Hot sauce may have blinded Monroe woman before death

EVERETT — A Monroe woman may have had hot sauce thrown in her eyes before being strangled to death last month inside her downtown apartment.

Investigators found hot sauce on Angela Pettifer’s face and hair, according to an affidavit filed Monday in Everett District Court. Hot sauce also was found on the mattress near Pettifer’s head and on the floor. The sauce may been used as a blinding agent, Snohomish County deputy prosecutor Coleen St. Clair said Monday.

Investigators found a broken glass hot sauce bottle in the bedroom. They say it is the same brand of hot sauce discovered in the Michael Benjamin’s second-floor business suite at the Savoy, which is a mixed-use building with businesses at the lower levels and apartments above.

Benjamin, 45, was arrested Friday in Seattle for investigation of second-degree murder.

He made a brief appearance Monday in Everett District Court.

Pettifer, 36, had been out drinking with her father Aug. 14. The two became separated and he took a cab home. A couple saw Pettifer outside her apartment building as she was trying to find her building key. The couple tried to help her and told police that Benjamin offered take her up to her apartment, police said.

He claimed to be “unofficial security” for the building and helped the couple get Pettifer to her apartment, Monroe Detective Barry Hatch wrote in an affidavit. Once Pettifer was inside, Benjamin and the couple left.

A different witness told police she saw Benjamin about two hours later coming from the third floor to the second floor, where his business suite is located. He was sweating profusely, Snohomish County deputy prosecutor Coleen St. Clair said. The witness commented about the hot weather.

She heard Benjamin say something like, “Well, it’s an awful night to have sex,” Hatch wrote.

Police contacted Benjamin, a self-employed handyman, during the beginning of their investigation. He was accompanied by his attorney and provided two tape-recorded statements. He allegedly told police that he didn’t know Pettifer, never entered her apartment that night and didn’t touch her, St. Clair said.

Investigators said they found genetic evidence on Pettifer’s chest that matches Benjamin’s DNA profile.

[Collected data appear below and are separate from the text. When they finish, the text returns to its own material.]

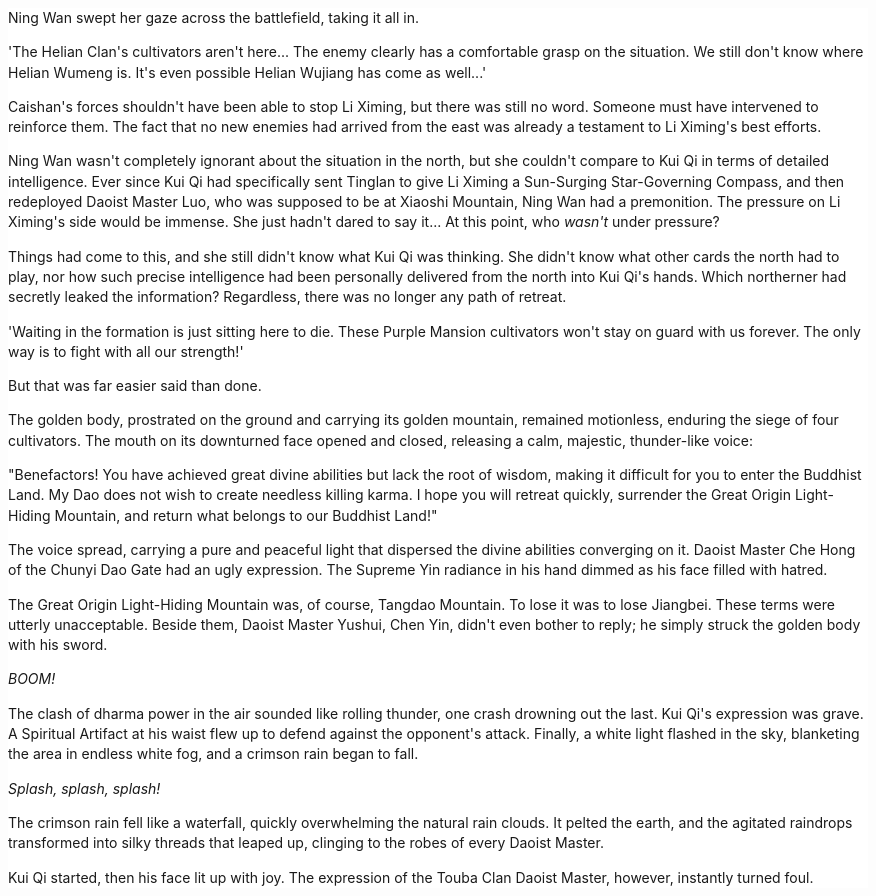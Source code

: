 Ning Wan swept her gaze across the battlefield, taking it all in.

'The Helian Clan's cultivators aren't here... The enemy clearly has a comfortable grasp on the situation. We still don't know where Helian Wumeng is. It's even possible Helian Wujiang has come as well...'

Caishan's forces shouldn't have been able to stop Li Ximing, but there was still no word. Someone must have intervened to reinforce them. The fact that no new enemies had arrived from the east was already a testament to Li Ximing's best efforts.

Ning Wan wasn't completely ignorant about the situation in the north, but she couldn't compare to Kui Qi in terms of detailed intelligence. Ever since Kui Qi had specifically sent Tinglan to give Li Ximing a Sun-Surging Star-Governing Compass, and then redeployed Daoist Master Luo, who was supposed to be at Xiaoshi Mountain, Ning Wan had a premonition. The pressure on Li Ximing's side would be immense. She just hadn't dared to say it... At this point, who *wasn't* under pressure?

Things had come to this, and she still didn't know what Kui Qi was thinking. She didn't know what other cards the north had to play, nor how such precise intelligence had been personally delivered from the north into Kui Qi's hands. Which northerner had secretly leaked the information? Regardless, there was no longer any path of retreat.

'Waiting in the formation is just sitting here to die. These Purple Mansion cultivators won't stay on guard with us forever. The only way is to fight with all our strength!'

But that was far easier said than done.

The golden body, prostrated on the ground and carrying its golden mountain, remained motionless, enduring the siege of four cultivators. The mouth on its downturned face opened and closed, releasing a calm, majestic, thunder-like voice:

"Benefactors! You have achieved great divine abilities but lack the root of wisdom, making it difficult for you to enter the Buddhist Land. My Dao does not wish to create needless killing karma. I hope you will retreat quickly, surrender the Great Origin Light-Hiding Mountain, and return what belongs to our Buddhist Land!"

The voice spread, carrying a pure and peaceful light that dispersed the divine abilities converging on it. Daoist Master Che Hong of the Chunyi Dao Gate had an ugly expression. The Supreme Yin radiance in his hand dimmed as his face filled with hatred.

The Great Origin Light-Hiding Mountain was, of course, Tangdao Mountain. To lose it was to lose Jiangbei. These terms were utterly unacceptable. Beside them, Daoist Master Yushui, Chen Yin, didn't even bother to reply; he simply struck the golden body with his sword.

*BOOM!*

The clash of dharma power in the air sounded like rolling thunder, one crash drowning out the last. Kui Qi's expression was grave. A Spiritual Artifact at his waist flew up to defend against the opponent's attack. Finally, a white light flashed in the sky, blanketing the area in endless white fog, and a crimson rain began to fall.

*Splash, splash, splash!*

The crimson rain fell like a waterfall, quickly overwhelming the natural rain clouds. It pelted the earth, and the agitated raindrops transformed into silky threads that leaped up, clinging to the robes of every Daoist Master.

Kui Qi started, then his face lit up with joy. The expression of the Touba Clan Daoist Master, however, instantly turned foul.
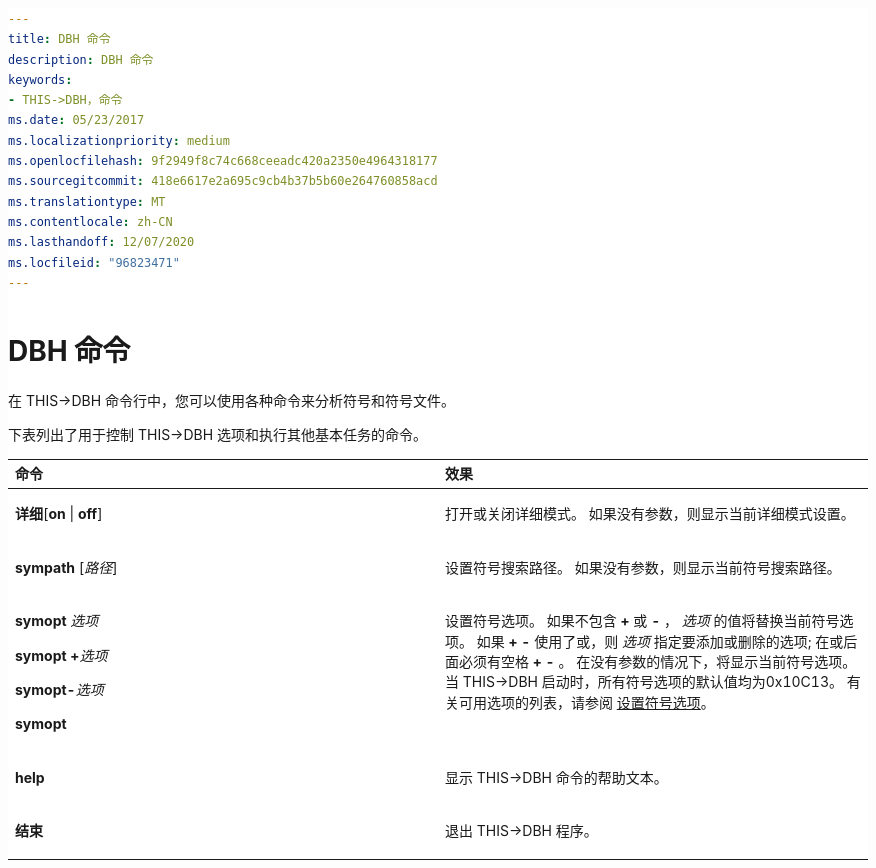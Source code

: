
 ```yaml
---
title: DBH 命令
description: DBH 命令
keywords:
- THIS->DBH，命令
ms.date: 05/23/2017
ms.localizationpriority: medium
ms.openlocfilehash: 9f2949f8c74c668ceeadc420a2350e4964318177
ms.sourcegitcommit: 418e6617e2a695c9cb4b37b5b60e264760858acd
ms.translationtype: MT
ms.contentlocale: zh-CN
ms.lasthandoff: 12/07/2020
ms.locfileid: "96823471"
---
```

# <a name="dbh-commands"></a>DBH 命令


在 THIS->DBH 命令行中，您可以使用各种命令来分析符号和符号文件。

下表列出了用于控制 THIS->DBH 选项和执行其他基本任务的命令。

<table>
<colgroup>
<col width="50%" />
<col width="50%" />
</colgroup>
<thead>
<tr class="header">
<th align="left">命令</th>
<th align="left">效果</th>
</tr>
</thead>
<tbody>
<tr class="odd">
<td align="left"><p><strong>详细</strong>[<strong>on</strong> | <strong>off</strong>]</p></td>
<td align="left"><p>打开或关闭详细模式。 如果没有参数，则显示当前详细模式设置。</p></td>
</tr>
<tr class="even">
<td align="left"><p><strong>sympath</strong> [<em>路径</em>]</p></td>
<td align="left"><p>设置符号搜索路径。 如果没有参数，则显示当前符号搜索路径。</p></td>
</tr>
<tr class="odd">
<td align="left"><p><strong>symopt</strong> <em>选项</em></p>
<p><strong>symopt +</strong><em>选项</em></p>
<p><strong>symopt-</strong><em>选项</em></p>
<p><strong>symopt</strong></p></td>
<td align="left"><p>设置符号选项。 如果不包含 <strong>+</strong> 或 <strong>-</strong> ， <em>选项</em> 的值将替换当前符号选项。 如果 <strong>+</strong> <strong>-</strong> 使用了或，则 <em>选项</em> 指定要添加或删除的选项; 在或后面必须有空格 <strong>+</strong> <strong>-</strong> 。 在没有参数的情况下，将显示当前符号选项。 当 THIS->DBH 启动时，所有符号选项的默认值均为0x10C13。 有关可用选项的列表，请参阅 <a href="symbol-options.md" data-raw-source="[Setting Symbol Options](symbol-options.md)">设置符号选项</a>。</p></td>
</tr>
<tr class="even">
<td align="left"><p><strong>help</strong></p></td>
<td align="left"><p>显示 THIS->DBH 命令的帮助文本。</p></td>
</tr>
<tr class="odd">
<td align="left"><p><strong>结束</strong></p></td>
<td align="left"><p>退出 THIS->DBH 程序。</p></td>
</tr>
</tbody>
</table>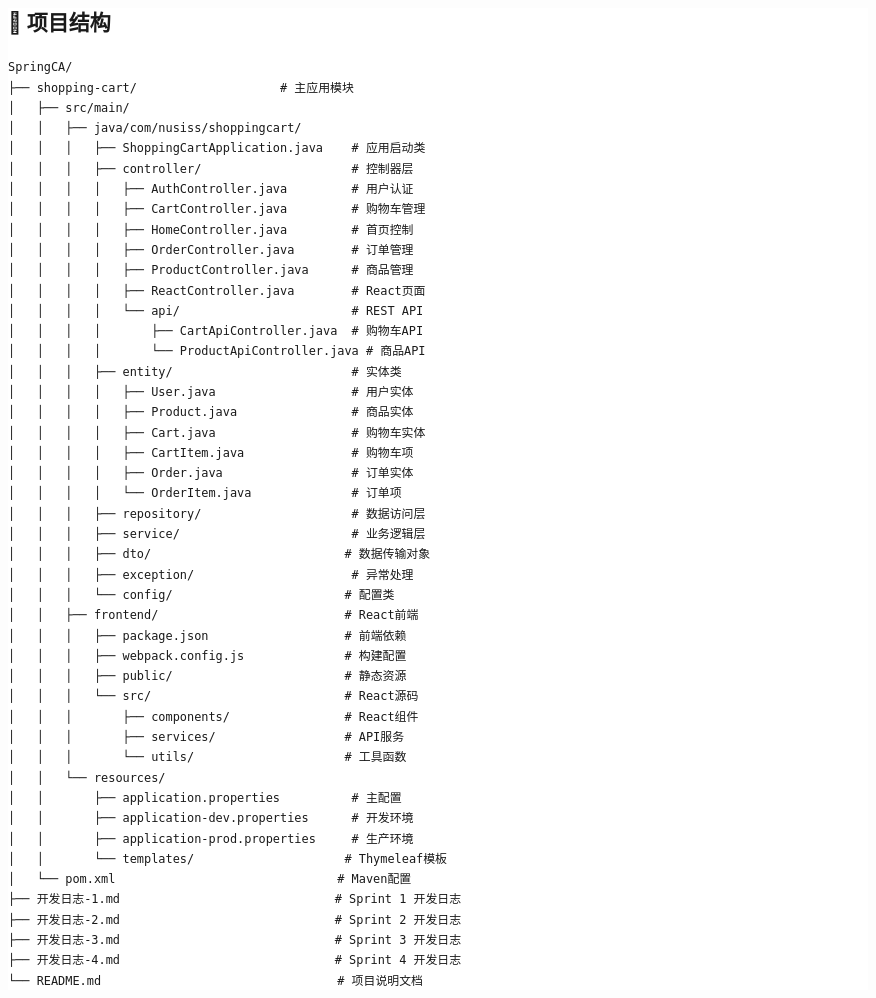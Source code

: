 ## 📁 项目结构

```
SpringCA/
├── shopping-cart/                    # 主应用模块
│   ├── src/main/
│   │   ├── java/com/nusiss/shoppingcart/
│   │   │   ├── ShoppingCartApplication.java    # 应用启动类
│   │   │   ├── controller/                     # 控制器层
│   │   │   │   ├── AuthController.java         # 用户认证
│   │   │   │   ├── CartController.java         # 购物车管理
│   │   │   │   ├── HomeController.java         # 首页控制
│   │   │   │   ├── OrderController.java        # 订单管理
│   │   │   │   ├── ProductController.java      # 商品管理
│   │   │   │   ├── ReactController.java        # React页面
│   │   │   │   └── api/                        # REST API
│   │   │   │       ├── CartApiController.java  # 购物车API
│   │   │   │       └── ProductApiController.java # 商品API
│   │   │   ├── entity/                         # 实体类
│   │   │   │   ├── User.java                   # 用户实体
│   │   │   │   ├── Product.java                # 商品实体
│   │   │   │   ├── Cart.java                   # 购物车实体
│   │   │   │   ├── CartItem.java               # 购物车项
│   │   │   │   ├── Order.java                  # 订单实体
│   │   │   │   └── OrderItem.java              # 订单项
│   │   │   ├── repository/                     # 数据访问层
│   │   │   ├── service/                        # 业务逻辑层
│   │   │   ├── dto/                           # 数据传输对象
│   │   │   ├── exception/                      # 异常处理
│   │   │   └── config/                        # 配置类
│   │   ├── frontend/                          # React前端
│   │   │   ├── package.json                   # 前端依赖
│   │   │   ├── webpack.config.js              # 构建配置
│   │   │   ├── public/                        # 静态资源
│   │   │   └── src/                           # React源码
│   │   │       ├── components/                # React组件
│   │   │       ├── services/                  # API服务
│   │   │       └── utils/                     # 工具函数
│   │   └── resources/
│   │       ├── application.properties          # 主配置
│   │       ├── application-dev.properties      # 开发环境
│   │       ├── application-prod.properties     # 生产环境
│   │       └── templates/                     # Thymeleaf模板
│   └── pom.xml                               # Maven配置
├── 开发日志-1.md                              # Sprint 1 开发日志
├── 开发日志-2.md                              # Sprint 2 开发日志
├── 开发日志-3.md                              # Sprint 3 开发日志
├── 开发日志-4.md                              # Sprint 4 开发日志
└── README.md                                 # 项目说明文档
```

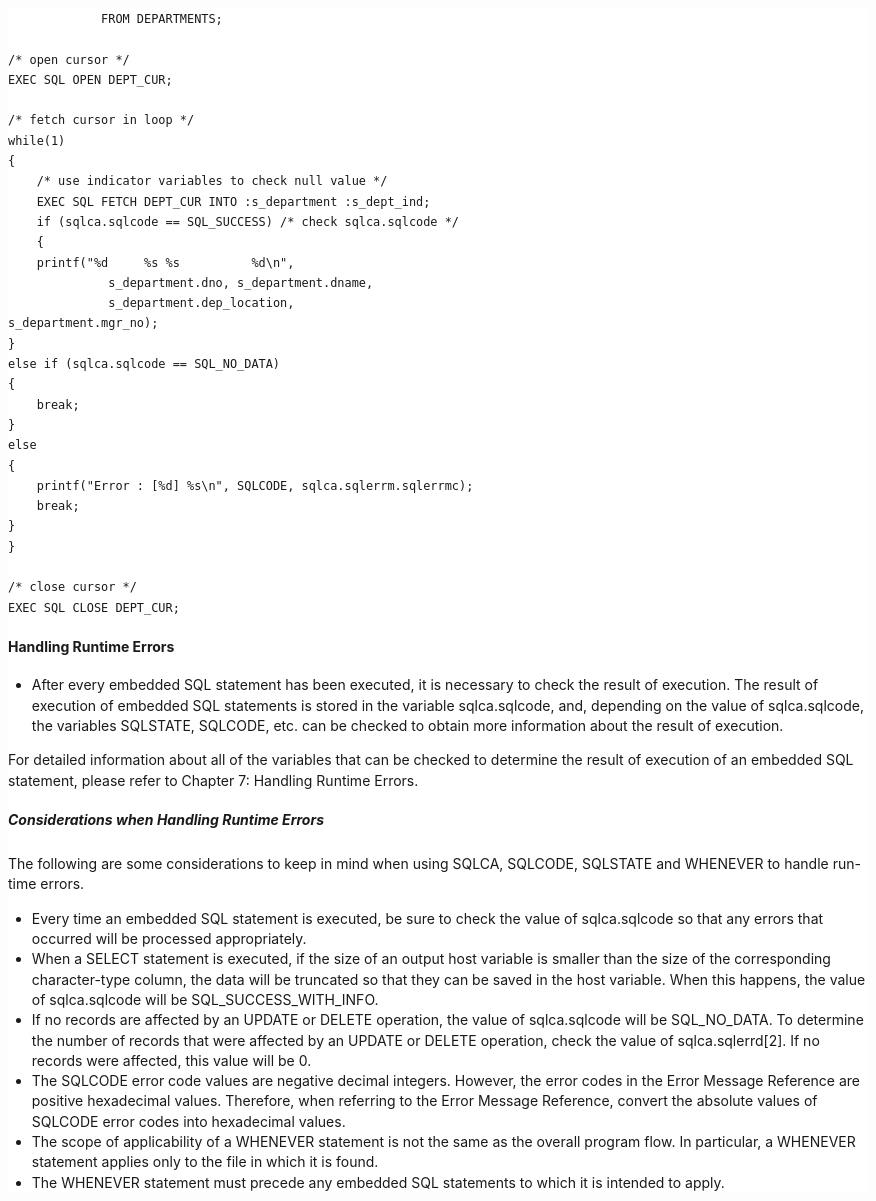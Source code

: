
 ```
             FROM DEPARTMENTS; 
    
/* open cursor */
EXEC SQL OPEN DEPT_CUR;
    
/* fetch cursor in loop */
while(1)
{
    /* use indicator variables to check null value */
    EXEC SQL FETCH DEPT_CUR INTO :s_department :s_dept_ind;
    if (sqlca.sqlcode == SQL_SUCCESS) /* check sqlca.sqlcode */
    {
    printf("%d     %s %s          %d\n", 
              s_department.dno, s_department.dname, 
              s_department.dep_location, 
s_department.mgr_no);
}
else if (sqlca.sqlcode == SQL_NO_DATA)
{
    break;
}
else 
{
    printf("Error : [%d] %s\n", SQLCODE, sqlca.sqlerrm.sqlerrmc);
    break;
}
}

/* close cursor */
EXEC SQL CLOSE DEPT_CUR;
```

#### Handling Runtime Errors

-   After every embedded SQL statement has been executed, it is necessary to check the result of execution. The result of execution of embedded SQL statements is stored in the variable sqlca.sqlcode, and, depending on the value of sqlca.sqlcode, the variables SQLSTATE, SQLCODE, etc. can be checked to obtain more information about the result of execution.

For detailed information about all of the variables that can be checked to determine the result of execution of an embedded SQL statement, please refer to Chapter 7: Handling Runtime Errors.

##### Considerations when Handling Runtime Errors

The following are some considerations to keep in mind when using SQLCA, SQLCODE, SQLSTATE and WHENEVER to handle run-time errors.

-   Every time an embedded SQL statement is executed, be sure to check the value of sqlca.sqlcode so that any errors that occurred will be processed appropriately. 
-   When a SELECT statement is executed, if the size of an output host variable is smaller than the size of the corresponding character-type column, the data will be truncated so that they can be saved in the host variable. When this happens, the value of sqlca.sqlcode will be SQL_SUCCESS_WITH_INFO. 
-   If no records are affected by an UPDATE or DELETE operation, the value of sqlca.sqlcode will be SQL_NO_DATA. To determine the number of records that were affected by an UPDATE or DELETE operation, check the value of sqlca.sqlerrd[2]. If no records were affected, this value will be 0. 
-   The SQLCODE error code values are negative decimal integers. However, the error codes in the Error Message Reference are positive hexadecimal values. Therefore, when referring to the Error Message Reference, convert the absolute values of SQLCODE error codes into hexadecimal values. 
-   The scope of applicability of a WHENEVER statement is not the same as the overall program flow. In particular, a WHENEVER statement applies only to the file in which it is found. 
-   The WHENEVER statement must precede any embedded SQL statements to which it is intended to apply. 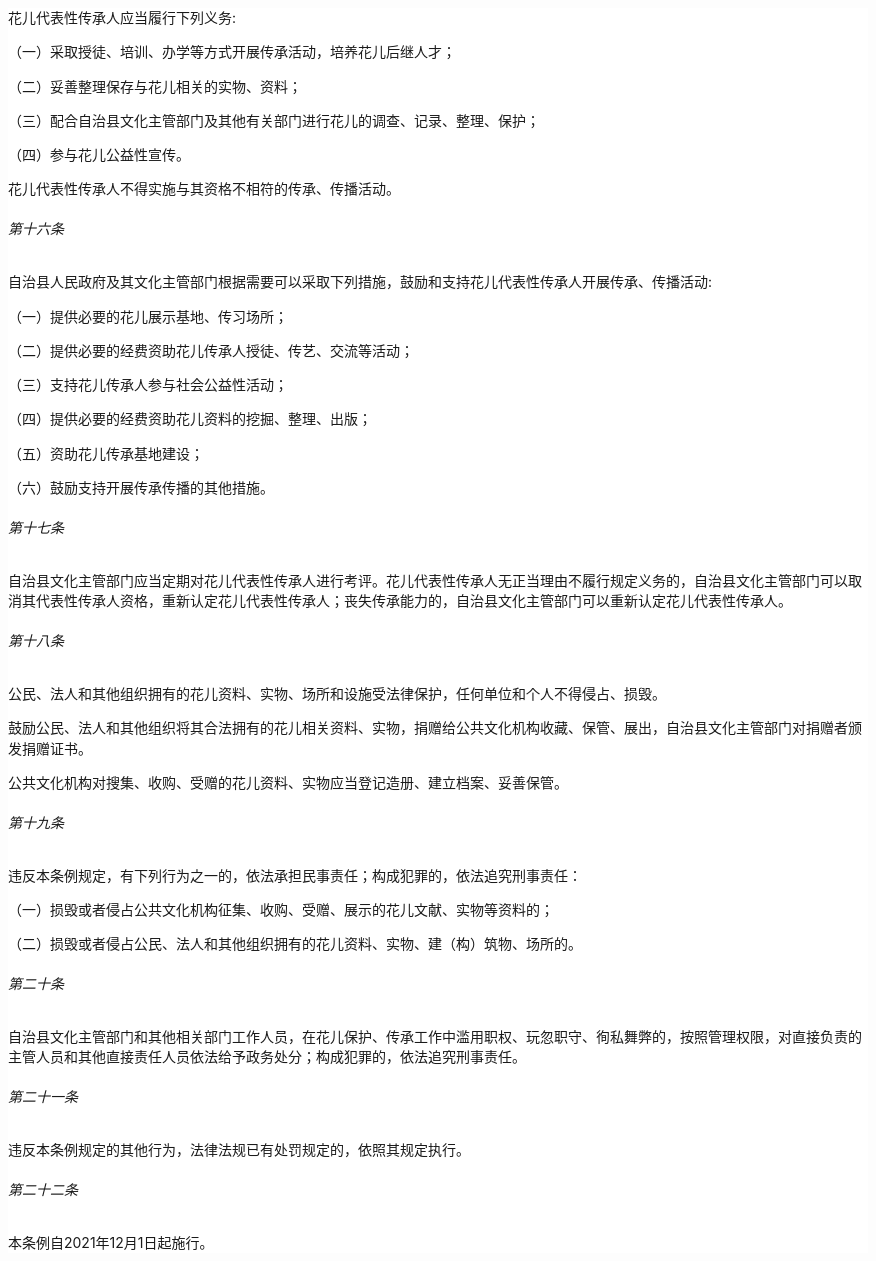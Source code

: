 花儿代表性传承人应当履行下列义务:

（一）采取授徒、培训、办学等方式开展传承活动，培养花儿后继人才；

（二）妥善整理保存与花儿相关的实物、资料；

（三）配合自治县文化主管部门及其他有关部门进行花儿的调查、记录、整理、保护；

（四）参与花儿公益性宣传。

花儿代表性传承人不得实施与其资格不相符的传承、传播活动。

###### 第十六条

自治县人民政府及其文化主管部门根据需要可以采取下列措施，鼓励和支持花儿代表性传承人开展传承、传播活动:

（一）提供必要的花儿展示基地、传习场所；

（二）提供必要的经费资助花儿传承人授徒、传艺、交流等活动；

（三）支持花儿传承人参与社会公益性活动；

（四）提供必要的经费资助花儿资料的挖掘、整理、出版；

（五）资助花儿传承基地建设；

（六）鼓励支持开展传承传播的其他措施。

###### 第十七条

自治县文化主管部门应当定期对花儿代表性传承人进行考评。花儿代表性传承人无正当理由不履行规定义务的，自治县文化主管部门可以取消其代表性传承人资格，重新认定花儿代表性传承人；丧失传承能力的，自治县文化主管部门可以重新认定花儿代表性传承人。

###### 第十八条

公民、法人和其他组织拥有的花儿资料、实物、场所和设施受法律保护，任何单位和个人不得侵占、损毁。

鼓励公民、法人和其他组织将其合法拥有的花儿相关资料、实物，捐赠给公共文化机构收藏、保管、展出，自治县文化主管部门对捐赠者颁发捐赠证书。

公共文化机构对搜集、收购、受赠的花儿资料、实物应当登记造册、建立档案、妥善保管。

###### 第十九条

违反本条例规定，有下列行为之一的，依法承担民事责任；构成犯罪的，依法追究刑事责任：

（一）损毁或者侵占公共文化机构征集、收购、受赠、展示的花儿文献、实物等资料的；

（二）损毁或者侵占公民、法人和其他组织拥有的花儿资料、实物、建（构）筑物、场所的。

###### 第二十条

自治县文化主管部门和其他相关部门工作人员，在花儿保护、传承工作中滥用职权、玩忽职守、徇私舞弊的，按照管理权限，对直接负责的主管人员和其他直接责任人员依法给予政务处分；构成犯罪的，依法追究刑事责任。

###### 第二十一条

违反本条例规定的其他行为，法律法规已有处罚规定的，依照其规定执行。

###### 第二十二条

本条例自2021年12月1日起施行。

His attorney, Alan Singer, argued Monday that there wasn’t probable cause to hold his client for investigation of murder. He said the evidence police cited in the affidavit doesn’t prove that Benjamin is responsible for Pettifer’s death.

“They’re making a whole lot of assumptions because they’re having a hard time putting things together,” Singer said.

Singer represented Benjamin in 2005 after three girls complained that Benjamin touched them inappropriately. Benjamin pleaded guilty to three counts of communicating with a minor for immoral purposes. He was required to register as a sex offender.

Everett District Court Judge Roger Fisher on Monday said there was probable cause to arrest Benjamin and ordered him held on $1 million bail.